:: Material shown ::

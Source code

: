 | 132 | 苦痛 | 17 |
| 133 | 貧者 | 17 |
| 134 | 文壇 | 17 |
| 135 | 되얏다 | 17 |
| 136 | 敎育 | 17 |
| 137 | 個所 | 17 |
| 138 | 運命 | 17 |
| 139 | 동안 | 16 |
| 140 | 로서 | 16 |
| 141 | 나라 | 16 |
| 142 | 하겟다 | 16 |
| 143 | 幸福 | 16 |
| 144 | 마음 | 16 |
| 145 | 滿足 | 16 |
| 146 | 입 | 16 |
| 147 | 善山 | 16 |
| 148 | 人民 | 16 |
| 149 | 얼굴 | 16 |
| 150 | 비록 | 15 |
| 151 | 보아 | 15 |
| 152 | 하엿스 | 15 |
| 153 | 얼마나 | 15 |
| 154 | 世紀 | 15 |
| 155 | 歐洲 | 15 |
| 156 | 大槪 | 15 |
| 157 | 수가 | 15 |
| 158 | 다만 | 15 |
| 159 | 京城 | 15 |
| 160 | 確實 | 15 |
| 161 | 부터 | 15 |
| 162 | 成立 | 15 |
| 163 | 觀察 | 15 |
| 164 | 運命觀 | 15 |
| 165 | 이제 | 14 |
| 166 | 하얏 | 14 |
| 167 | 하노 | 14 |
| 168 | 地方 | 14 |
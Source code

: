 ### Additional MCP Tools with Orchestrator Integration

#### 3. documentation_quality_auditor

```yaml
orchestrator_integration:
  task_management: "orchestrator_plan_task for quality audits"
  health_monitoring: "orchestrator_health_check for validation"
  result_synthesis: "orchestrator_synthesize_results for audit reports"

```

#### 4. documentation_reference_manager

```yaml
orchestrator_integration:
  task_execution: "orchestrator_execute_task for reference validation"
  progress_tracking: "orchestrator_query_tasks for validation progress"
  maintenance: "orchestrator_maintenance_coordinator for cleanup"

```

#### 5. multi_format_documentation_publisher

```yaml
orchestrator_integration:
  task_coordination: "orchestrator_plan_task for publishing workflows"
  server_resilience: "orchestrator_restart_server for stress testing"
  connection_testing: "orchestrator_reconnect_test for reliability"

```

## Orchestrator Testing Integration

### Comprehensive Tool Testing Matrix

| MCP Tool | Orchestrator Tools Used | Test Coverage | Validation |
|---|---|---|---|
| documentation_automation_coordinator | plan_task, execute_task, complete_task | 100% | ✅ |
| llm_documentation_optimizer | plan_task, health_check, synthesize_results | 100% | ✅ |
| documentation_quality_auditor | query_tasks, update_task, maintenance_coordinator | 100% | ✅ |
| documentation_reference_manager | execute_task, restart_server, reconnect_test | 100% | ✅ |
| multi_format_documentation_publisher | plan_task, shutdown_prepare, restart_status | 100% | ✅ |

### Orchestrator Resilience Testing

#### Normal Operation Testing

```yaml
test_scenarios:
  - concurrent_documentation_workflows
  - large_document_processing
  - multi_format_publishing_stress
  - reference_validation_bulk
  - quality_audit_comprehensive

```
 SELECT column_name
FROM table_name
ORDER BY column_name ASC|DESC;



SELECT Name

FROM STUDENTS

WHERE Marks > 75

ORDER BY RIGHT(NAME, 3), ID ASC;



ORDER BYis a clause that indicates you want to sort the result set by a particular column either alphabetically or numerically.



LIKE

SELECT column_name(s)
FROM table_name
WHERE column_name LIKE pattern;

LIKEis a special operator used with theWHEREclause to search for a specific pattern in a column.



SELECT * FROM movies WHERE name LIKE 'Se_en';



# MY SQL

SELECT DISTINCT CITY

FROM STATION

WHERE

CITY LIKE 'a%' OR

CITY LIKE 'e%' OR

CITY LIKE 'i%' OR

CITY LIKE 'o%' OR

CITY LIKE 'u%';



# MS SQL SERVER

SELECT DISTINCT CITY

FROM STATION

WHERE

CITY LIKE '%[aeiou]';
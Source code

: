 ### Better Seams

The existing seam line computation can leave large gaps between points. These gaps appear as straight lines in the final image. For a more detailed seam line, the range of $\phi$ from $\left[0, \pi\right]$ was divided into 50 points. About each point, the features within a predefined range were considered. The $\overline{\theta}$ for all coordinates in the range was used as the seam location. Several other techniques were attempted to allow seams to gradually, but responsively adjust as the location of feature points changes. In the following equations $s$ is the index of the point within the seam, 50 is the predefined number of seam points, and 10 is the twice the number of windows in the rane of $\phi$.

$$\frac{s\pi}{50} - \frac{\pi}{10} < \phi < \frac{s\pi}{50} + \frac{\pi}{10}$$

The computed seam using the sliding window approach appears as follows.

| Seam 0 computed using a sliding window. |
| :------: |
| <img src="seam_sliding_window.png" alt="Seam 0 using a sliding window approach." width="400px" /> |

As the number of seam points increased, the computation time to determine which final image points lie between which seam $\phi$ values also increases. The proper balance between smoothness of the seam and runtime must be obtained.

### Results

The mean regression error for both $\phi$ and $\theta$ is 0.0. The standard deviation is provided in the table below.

:::

Work order> Repeat the data exactly. Leave nothing out.

Answer to this task>
Source code

: | 132 | 苦痛 | 17 |
| 133 | 貧者 | 17 |
| 134 | 文壇 | 17 |
| 135 | 되얏다 | 17 |
| 136 | 敎育 | 17 |
| 137 | 個所 | 17 |
| 138 | 運命 | 17 |
| 139 | 동안 | 16 |
| 140 | 로서 | 16 |
| 141 | 나라 | 16 |
| 142 | 하겟다 | 16 |
| 143 | 幸福 | 16 |
| 144 | 마음 | 16 |
| 145 | 滿足 | 16 |
| 146 | 입 | 16 |
| 147 | 善山 | 16 |
| 148 | 人民 | 16 |
| 149 | 얼굴 | 16 |
| 150 | 비록 | 15 |
| 151 | 보아 | 15 |
| 152 | 하엿스 | 15 |
| 153 | 얼마나 | 15 |
| 154 | 世紀 | 15 |
| 155 | 歐洲 | 15 |
| 156 | 大槪 | 15 |
| 157 | 수가 | 15 |
| 158 | 다만 | 15 |
| 159 | 京城 | 15 |
| 160 | 確實 | 15 |
| 161 | 부터 | 15 |
| 162 | 成立 | 15 |
| 163 | 觀察 | 15 |
| 164 | 運命觀 | 15 |
| 165 | 이제 | 14 |
| 166 | 하얏 | 14 |
| 167 | 하노 | 14 |
| 168 | 地方 | 14 |
Source code

: ### Additional MCP Tools with Orchestrator Integration

#### 3. documentation_quality_auditor

```yaml
orchestrator_integration:
  task_management: "orchestrator_plan_task for quality audits"
  health_monitoring: "orchestrator_health_check for validation"
  result_synthesis: "orchestrator_synthesize_results for audit reports"

```

#### 4. documentation_reference_manager

```yaml
orchestrator_integration:
  task_execution: "orchestrator_execute_task for reference validation"
  progress_tracking: "orchestrator_query_tasks for validation progress"
  maintenance: "orchestrator_maintenance_coordinator for cleanup"

```

#### 5. multi_format_documentation_publisher

```yaml
orchestrator_integration:
  task_coordination: "orchestrator_plan_task for publishing workflows"
  server_resilience: "orchestrator_restart_server for stress testing"
  connection_testing: "orchestrator_reconnect_test for reliability"

```

## Orchestrator Testing Integration

### Comprehensive Tool Testing Matrix

| MCP Tool | Orchestrator Tools Used | Test Coverage | Validation |
|---|---|---|---|
| documentation_automation_coordinator | plan_task, execute_task, complete_task | 100% | ✅ |
| llm_documentation_optimizer | plan_task, health_check, synthesize_results | 100% | ✅ |
| documentation_quality_auditor | query_tasks, update_task, maintenance_coordinator | 100% | ✅ |
| documentation_reference_manager | execute_task, restart_server, reconnect_test | 100% | ✅ |
| multi_format_documentation_publisher | plan_task, shutdown_prepare, restart_status | 100% | ✅ |

### Orchestrator Resilience Testing

#### Normal Operation Testing

```yaml
test_scenarios:
  - concurrent_documentation_workflows
  - large_document_processing
  - multi_format_publishing_stress
  - reference_validation_bulk
  - quality_audit_comprehensive

```
 SELECT column_name
FROM table_name
ORDER BY column_name ASC|DESC;



SELECT Name

FROM STUDENTS

WHERE Marks > 75

ORDER BY RIGHT(NAME, 3), ID ASC;



ORDER BYis a clause that indicates you want to sort the result set by a particular column either alphabetically or numerically.



LIKE

SELECT column_name(s)
FROM table_name
WHERE column_name LIKE pattern;

LIKEis a special operator used with theWHEREclause to search for a specific pattern in a column.



SELECT * FROM movies WHERE name LIKE 'Se_en';



# MY SQL

SELECT DISTINCT CITY

FROM STATION

WHERE

CITY LIKE 'a%' OR

CITY LIKE 'e%' OR

CITY LIKE 'i%' OR

CITY LIKE 'o%' OR

CITY LIKE 'u%';



# MS SQL SERVER

SELECT DISTINCT CITY

FROM STATION

WHERE

CITY LIKE '%[aeiou]';
Source code

: ### Better Seams

The existing seam line computation can leave large gaps between points. These gaps appear as straight lines in the final image. For a more detailed seam line, the range of $\phi$ from $\left[0, \pi\right]$ was divided into 50 points. About each point, the features within a predefined range were considered. The $\overline{\theta}$ for all coordinates in the range was used as the seam location. Several other techniques were attempted to allow seams to gradually, but responsively adjust as the location of feature points changes. In the following equations $s$ is the index of the point within the seam, 50 is the predefined number of seam points, and 10 is the twice the number of windows in the rane of $\phi$.

$$\frac{s\pi}{50} - \frac{\pi}{10} < \phi < \frac{s\pi}{50} + \frac{\pi}{10}$$

The computed seam using the sliding window approach appears as follows.

| Seam 0 computed using a sliding window. |
| :------: |
| <img src="seam_sliding_window.png" alt="Seam 0 using a sliding window approach." width="400px" /> |

As the number of seam points increased, the computation time to determine which final image points lie between which seam $\phi$ values also increases. The proper balance between smoothness of the seam and runtime must be obtained.

### Results

The mean regression error for both $\phi$ and $\theta$ is 0.0. The standard deviation is provided in the table below.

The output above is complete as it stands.